Terrestrial carbon-isotope records from coastal deposits (Algarve, Portugal):

A tool for chemostratigraphic correlation on an intrabasinal and global scale*

Abstract

The carbon-isotope signature of terrestrial organic matter (OM) offers a valuable tool to

develop stratigraphic correlations for near-shore deposits. A mid-Cretaceous coastal

succession of the western Algarve Basin, Portugal, displays a marked negative δ13C excursion

ranging from -21.2‰ to -27.8‰ in the Early Aptian followed by two shifts towards higher

values (up to -19.3‰) during the Early and Late Aptian, respectively. The dominance of

cuticle and leaf debris in the bulk OM fraction is confirmed by optical studies, Rock-Eval

pyrolysis and by comparison with the δ13C signature of four different types of fossilized land-

plant particles. Correlation of two terrestrial δ13Cbulk OM records from different study sites

leads to a significant enhancement of the intrabasinal stratigraphic correlation within the

Algarve Basin. Three prominent excursions in the Portuguese records can be correlated with

existing δ13C curves from pelagic and terrestrial environments. The general carbon-isotope

pattern is superimposed by small-scale fluctuations which can be explained by compositional

variations within the OM.

Keywords: carbon-13, phytoclasts, chemostratigraphy, Aptian, terrestrial environment

* published as: Heimhofer, U., Hochuli, P. A., Burla, S., Andersen, N. and Weissert, H. (2003). Terrestrial

carbon-isotope records from coastal deposits (Algarve, Portugal): A tool for chemostratigraphic correlation on an

intrabasinal and global scale. Terra Nova, 15, 8-13

Chapter 4

74

1. Introduction

Several major carbon-isotope excursions, initially reported from marine carbonates (Ccarb) and

accompanying marine organic carbon (Corg) have been recognized recently in plant material

of terrestrial origin. In these studies, different types of vascular land-plant debris served as an

isotopic substrate, including fossil wood (Gröcke et al., 1999), jet, coal and charcoal

(Hesselbo et al., 2000), cuticle and vitrinite (Jahren et al., 2001) or bulk terrestrial OM (Ando

et al., 2002; Hasegawa, 1997). Even though the δ13C composition of land-plants is affected by

different ecophysiological, taphonomic and diagenetic effects, the fossilized tissues serve to

trace changes in the carbon-isotope composition of the ocean–atmosphere system through

earth history.

One of the best-studied carbon-isotope records covers the Aptian stage (121-112 Ma), a time

of major perturbations of the global carbon cycle as documented in the widespread deposition

of organic-carbon rich shales in the world oceans (Arthur et al., 1990; Bralower et al., 1994)

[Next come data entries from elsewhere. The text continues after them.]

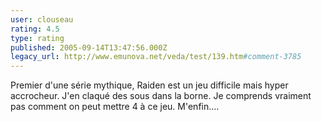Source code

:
 ```yaml
---
user: clouseau
rating: 4.5
type: rating
published: 2005-09-14T13:47:56.000Z
legacy_url: http://www.emunova.net/veda/test/139.htm#comment-3785
---
```

Premier d'une série mythique, Raiden est un jeu difficile mais hyper accrocheur. J'en claqué des sous dans la borne. Je comprends vraiment pas comment on peut mettre 4 à ce jeu. M'enfin....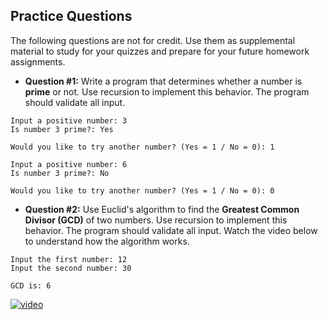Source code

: ## Practice Questions
The following questions are not for credit. Use them as supplemental material to study for your quizzes and prepare for your future homework assignments.

* **Question #1:** Write a program that determines whether a number is **prime** or not. Use recursion to implement this behavior. The program should validate all input. 

```
Input a positive number: 3
Is number 3 prime?: Yes

Would you like to try another number? (Yes = 1 / No = 0): 1

Input a positive number: 6
Is number 3 prime?: No

Would you like to try another number? (Yes = 1 / No = 0): 0
```

* **Question #2:** Use Euclid's algorithm to find the **Greatest Common Divisor (GCD)** of two numbers. Use recursion to implement this behavior. The program should validate all input. Watch the video below to understand how the algorithm works.

```
Input the first number: 12
Input the second number: 30

GCD is: 6
```

[![video](https://img.youtube.com/vi/AJn843kplDw/0.jpg)](https://www.youtube.com/embed/AJn843kplDw)
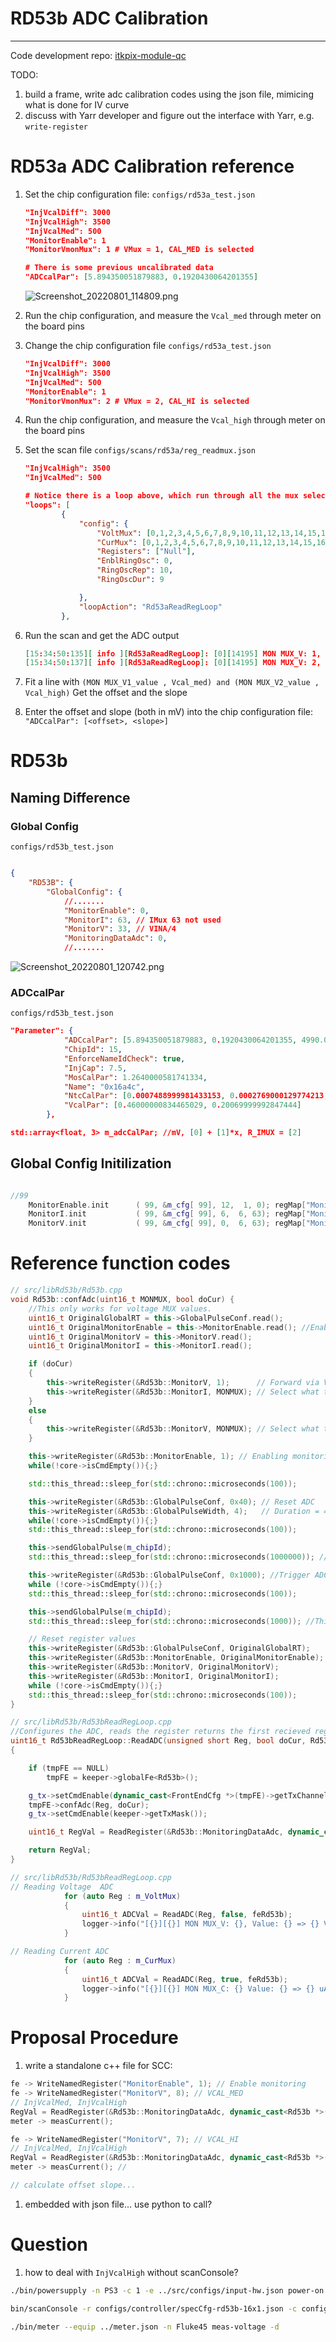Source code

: # RD53b ADC Calibration

---
Code development repo: 
[itkpix-module-qc](https://gitlab.cern.ch/berkeleylab/itk-pixel-module-software/itkpix-module-qc/-/tree/master/)

TODO: 
1. build a frame, write adc calibration codes using the json file, mimicing what is done for IV curve 
2. discuss with Yarr developer and figure out the interface with Yarr, e.g. `write-register`

# RD53a ADC Calibration reference

1. Set the chip configuration file:
`configs/rd53a_test.json`
    
    ```json
    "InjVcalDiff": 3000
    "InjVcalHigh": 3500
    "InjVcalMed": 500
    "MonitorEnable": 1
    "MonitorVmonMux": 1 # VMux = 1, CAL_MED is selected
    
    # There is some previous uncalibrated data
    "ADCcalPar": [5.894350051879883, 0.1920430064201355]
    
    ```
    
    ![Screenshot_20220801_114809.png](RD53b%20ADC%20Calibration%207c198708b98148fa8458fa6b6dd613a9/Screenshot_20220801_114809.png)
    
2. Run the chip configuration, and measure the `Vcal_med` through meter on the board pins
3. Change the chip configuration file `configs/rd53a_test.json`
    
    ```json
    "InjVcalDiff": 3000
    "InjVcalHigh": 3500
    "InjVcalMed": 500
    "MonitorEnable": 1
    "MonitorVmonMux": 2 # VMux = 2, CAL_HI is selected
    ```
    
4. Run the chip configuration, and measure the `Vcal_high` through meter on the board pins
5. Set the scan file `configs/scans/rd53a/reg_readmux.json`
    
    ```json
    "InjVcalHigh": 3500
    "InjVcalMed": 500
    
    # Notice there is a loop above, which run through all the mux selections
    "loops": [
            {
                "config": {
                    "VoltMux": [0,1,2,3,4,5,6,7,8,9,10,11,12,13,14,15,16,17,18,19,20,21,22,23,24,25,26,27,28,29,30,31,32],
                    "CurMux": [0,1,2,3,4,5,6,7,8,9,10,11,12,13,14,15,16,17,18,19,20,21,22,23,24,25],
                    "Registers": ["Null"],
                    "EnblRingOsc": 0,
                    "RingOscRep": 10,
                    "RingOscDur": 9
    
                },
                "loopAction": "Rd53aReadRegLoop"
            },
    
    ```
    
6. Run the scan and get the ADC output
    
    ```json
    [15:34:50:135][ info ][Rd53aReadRegLoop]: [0][14195] MON MUX_V: 1, Value: 454 => 0.0982428 V
    [15:34:50:137][ info ][Rd53aReadRegLoop]: [0][14195] MON MUX_V: 2, Value: 3574 => 0.701027 V
    ```
    
7. Fit a line with `(MON MUX_V1_value , Vcal_med) and (MON MUX_V2_value , Vcal_high)`
Get the offset and the slope 
8. Enter the offset and slope (both in mV) into the chip configuration file: 
`"ADCcalPar": [<offset>, <slope>]`

# RD53b

## Naming Difference

### Global Config

`configs/rd53b_test.json`

```json

{
    "RD53B": {
        "GlobalConfig": {
            //.......
            "MonitorEnable": 0,
            "MonitorI": 63, // IMux 63 not used 
            "MonitorV": 33, // VINA/4
            "MonitoringDataAdc": 0,
            //.......
```

![Screenshot_20220801_120742.png](RD53b%20ADC%20Calibration%207c198708b98148fa8458fa6b6dd613a9/Screenshot_20220801_120742.png)

### ADCcalPar

`configs/rd53b_test.json`

```json
"Parameter": {
            "ADCcalPar": [5.894350051879883, 0.1920430064201355, 4990.0],
            "ChipId": 15,
            "EnforceNameIdCheck": true,
            "InjCap": 7.5,
            "MosCalPar": 1.2640000581741334,
            "Name": "0x16a4c",
            "NtcCalPar": [0.0007488999981433153, 0.0002769000129774213, 7.059500006789676e-8],
            "VcalPar": [0.46000000834465029, 0.20069999992847444]
        },
```

```json
std::array<float, 3> m_adcCalPar; //mV, [0] + [1]*x, R_IMUX = [2]
```

## Global Config Initilization

```cpp

//99
    MonitorEnable.init      ( 99, &m_cfg[ 99], 12,  1, 0); regMap["MonitorEnable"] = &Rd53bGlobalCfg::MonitorEnable;
    MonitorI.init           ( 99, &m_cfg[ 99], 6,  6, 63); regMap["MonitorI"] = &Rd53bGlobalCfg::MonitorI;
    MonitorV.init           ( 99, &m_cfg[ 99], 0,  6, 63); regMap["MonitorV"] = &Rd53bGlobalCfg::MonitorV;
```

# Reference function codes

```cpp
// src/libRd53b/Rd53b.cpp
void Rd53b::confAdc(uint16_t MONMUX, bool doCur) {
    //This only works for voltage MUX values.
    uint16_t OriginalGlobalRT = this->GlobalPulseConf.read();
    uint16_t OriginalMonitorEnable = this->MonitorEnable.read(); //Enabling monitoring
    uint16_t OriginalMonitorV = this->MonitorV.read();
    uint16_t OriginalMonitorI = this->MonitorI.read();

    if (doCur)
    {
        this->writeRegister(&Rd53b::MonitorV, 1);      // Forward via VMUX
        this->writeRegister(&Rd53b::MonitorI, MONMUX); // Select what to monitor
    }
    else
    {
        this->writeRegister(&Rd53b::MonitorV, MONMUX); // Select what to monitor
    }

    this->writeRegister(&Rd53b::MonitorEnable, 1); // Enabling monitoring
    while(!core->isCmdEmpty()){;}

    std::this_thread::sleep_for(std::chrono::microseconds(100));

    this->writeRegister(&Rd53b::GlobalPulseConf, 0x40); // Reset ADC
    this->writeRegister(&Rd53b::GlobalPulseWidth, 4);   // Duration = 4 inherited from RD53A
    while(!core->isCmdEmpty()){;}
    std::this_thread::sleep_for(std::chrono::microseconds(100));

    this->sendGlobalPulse(m_chipId);
    std::this_thread::sleep_for(std::chrono::microseconds(1000000)); // Need to wait long enough for ADC to reset

    this->writeRegister(&Rd53b::GlobalPulseConf, 0x1000); //Trigger ADC Conversion
    while (!core->isCmdEmpty()){;}
    std::this_thread::sleep_for(std::chrono::microseconds(100));

    this->sendGlobalPulse(m_chipId);
    std::this_thread::sleep_for(std::chrono::microseconds(1000)); //This is neccessary to clean. This might be controller dependent.

    // Reset register values
    this->writeRegister(&Rd53b::GlobalPulseConf, OriginalGlobalRT);
    this->writeRegister(&Rd53b::MonitorEnable, OriginalMonitorEnable);
    this->writeRegister(&Rd53b::MonitorV, OriginalMonitorV);
    this->writeRegister(&Rd53b::MonitorI, OriginalMonitorI);
    while (!core->isCmdEmpty()){;}
    std::this_thread::sleep_for(std::chrono::microseconds(100));
}
```

```cpp
// src/libRd53b/Rd53bReadRegLoop.cpp
//Configures the ADC, reads the register returns the first recieved register.
uint16_t Rd53bReadRegLoop::ReadADC(unsigned short Reg, bool doCur, Rd53b *tmpFE)
{

    if (tmpFE == NULL)
        tmpFE = keeper->globalFe<Rd53b>();

    g_tx->setCmdEnable(dynamic_cast<FrontEndCfg *>(tmpFE)->getTxChannel());
    tmpFE->confAdc(Reg, doCur);
    g_tx->setCmdEnable(keeper->getTxMask());

    uint16_t RegVal = ReadRegister(&Rd53b::MonitoringDataAdc, dynamic_cast<Rd53b *>(tmpFE));

    return RegVal;
}
```

```cpp
// src/libRd53b/Rd53bReadRegLoop.cpp
// Reading Voltage  ADC
            for (auto Reg : m_VoltMux)
            {
                uint16_t ADCVal = ReadADC(Reg, false, feRd53b);
                logger->info("[{}][{}] MON MUX_V: {}, Value: {} => {} V", id, feName, Reg, ADCVal, dynamic_cast<Rd53b *>(fe)->adcToV(ADCVal));
            }

// Reading Current ADC
            for (auto Reg : m_CurMux)
            {
                uint16_t ADCVal = ReadADC(Reg, true, feRd53b);
                logger->info("[{}][{}] MON MUX_C: {} Value: {} => {} uA", id, feName, Reg, ADCVal, dynamic_cast<Rd53b *>(fe)->adcToI(ADCVal)/1e-6);
            }

```

# Proposal Procedure

1. write a standalone c++ file for SCC: 

```cpp
fe -> WriteNamedRegister("MonitorEnable", 1); // Enable monitoring
fe -> WriteNamedRegister("MonitorV", 8); // VCAL_MED
// InjVcalMed, InjVcalHigh
RegVal = ReadRegister(&Rd53b::MonitoringDataAdc, dynamic_cast<Rd53b *>(fe)) // ADC counts 
meter -> measCurrent();

fe -> WriteNamedRegister("MonitorV", 7); // VCAL_HI
// InjVcalMed, InjVcalHigh
RegVal = ReadRegister(&Rd53b::MonitoringDataAdc, dynamic_cast<Rd53b *>(fe)) // ADC counts 
meter -> measCurrent(); // 

// calculate offset slope... 
```

1. embedded with json file… use python to call?  

# Question

1. how to deal with `InjVcalHigh`  without scanConsole? 

```bash
./bin/powersupply -n PS3 -c 1 -e ../src/configs/input-hw.json power-on -d

bin/scanConsole -r configs/controller/specCfg-rd53b-16x1.json -c configs/connectivity/example_rd53b_setup.json

./bin/meter --equip ../meter.json -n Fluke45 meas-voltage -d
```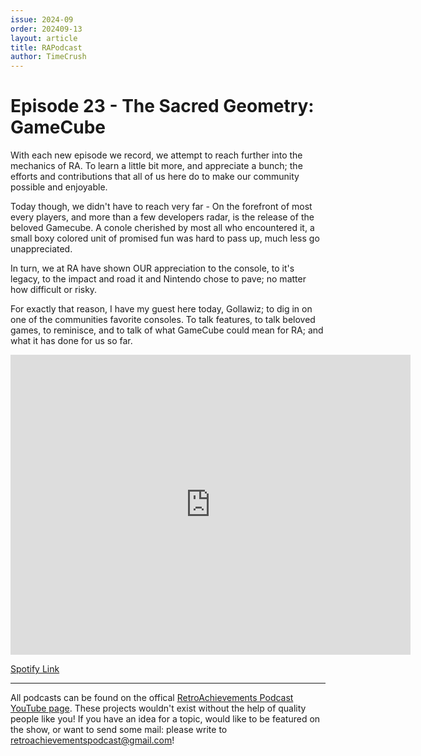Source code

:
 ```yaml
---
issue: 2024-09
order: 202409-13
layout: article
title: RAPodcast
author: TimeCrush
---
```


# Episode 23 - The Sacred Geometry: GameCube

With each new episode we record, we attempt to reach further into the mechanics of RA. To learn a little bit more, and appreciate a bunch; the efforts and contributions that all of us here do to make our community possible and enjoyable.

Today though, we didn't have to reach very far - On the forefront of most every players, and more than a few developers radar, is the release of the beloved Gamecube. A conole cherished by most all who encountered it, a small boxy colored unit of promised fun was hard to pass up, much less go unappreciated.

In turn, we at RA have shown OUR appreciation to the console, to it's legacy, to the impact and road it and Nintendo chose to pave; no matter how difficult or risky. 

For exactly that reason, I have my guest here today, Gollawiz; to dig in on one of the communities favorite consoles. To talk features, to talk beloved games, to reminisce, and to talk of what GameCube could mean for RA; and what it has done for us so far.

<p align="center">
    <iframe
        width="640"
        height="480"
        src="https://www.youtube.com/embed/C2cqe2PNPBo"
        frameborder="0"
        allow="autoplay; encrypted-media"
        allowfullscreen
    >
    </iframe>
</p>

[Spotify Link](https://open.spotify.com/episode/6SoZHAs8o1EwEbEQMKkd7s?si=cc979d8a25564b6a)

---

All podcasts can be found on the offical [RetroAchievements Podcast YouTube page](https://www.youtube.com/channel/UCI8xnJhIZ2RDf9SEoAx2jFQ). These projects wouldn't exist without the help of quality people like you! If you have an idea for a topic, would like to be featured on the show, or want to send some mail: please write to retroachievementspodcast@gmail.com!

occurrence of marine biocalcification crises (Erba, 1994; Weissert et al., 1998) and

accompanying biological turnover (Erbacher et al., 1996; Hochuli et al., 1999). The

corresponding carbon isotope records are marked by several pronounced negative and

positive excursions with an overall amplitude of ~4.0‰ in marine carbonates and up to

~7.5‰ in marine Corg. The diagnostic isotope pattern has been recognized and described in

detail from pelagic and hemipelagic successions (Bralower et al., 1999; Menegatti et al.,

1998; Weissert and Breheret, 1991) as well as from time-equivalent shallow water

environments (Ferreri et al., 1997; Jenkyns, 1995). More recently, similar δ13C variations

measured in terrestrial plant OM have been correlated with marine isotope records (Ando et

al., 2002; Gröcke et al., 1999) and emphasize the close linkage between the oceanic and

atmospheric carbon reservoirs.

In contrast to marine Ccarb and Corg, the carbon-isotope geochemistry of terrestrial OM has not

yet been widely applied as a tool for high-resolution stratigraphy and correlation between

different depositional environments (Hesselbo et al., 2000; Hesselbo et al., 2002). This

application is of special interest for near-shore deposits, which often lack an adequate

stratigraphic resolution due to the rare occurrence or absence of reliable biostratigraphic

markers.

In this study, we investigate the organic carbon-isotope geochemistry of an Early Cretaceous

coastal succession. We use the isotopic signature of a variety of vascular land-plant materials

Chapter 4

75

and bulk terrestrial OM to demonstrate that near-shore successions can be accurately dated

with organic carbon-isotope records of terrestrial origin.

2. Study sites

Two sections from the Algarve region (southern Portugal) have been chosen as terrestrial

archives spanning the Aptian time window. Both study sites (Luz and Burgau) are located

within the western part of the Algarve Basin (Fig. 1) and have been described in detail by Rey

(1983; 1986) from a sedimentological and biostratigraphic perspective. The sedimentary

succession consists mainly of varicolored clays and marls with some intercalated siltstone and

limestone beds (Luz Marls Formation). These sediments were deposited in a shallow lagoonal

to brackish marsh environment with only minor open-marine episodes. The Luz Marls

gradually evolve into a carbonate-dominated tidal flat setting, documented in the deposition

of thick-bedded shallow-water limestone and calcareous marls (Porto de Mos Formation).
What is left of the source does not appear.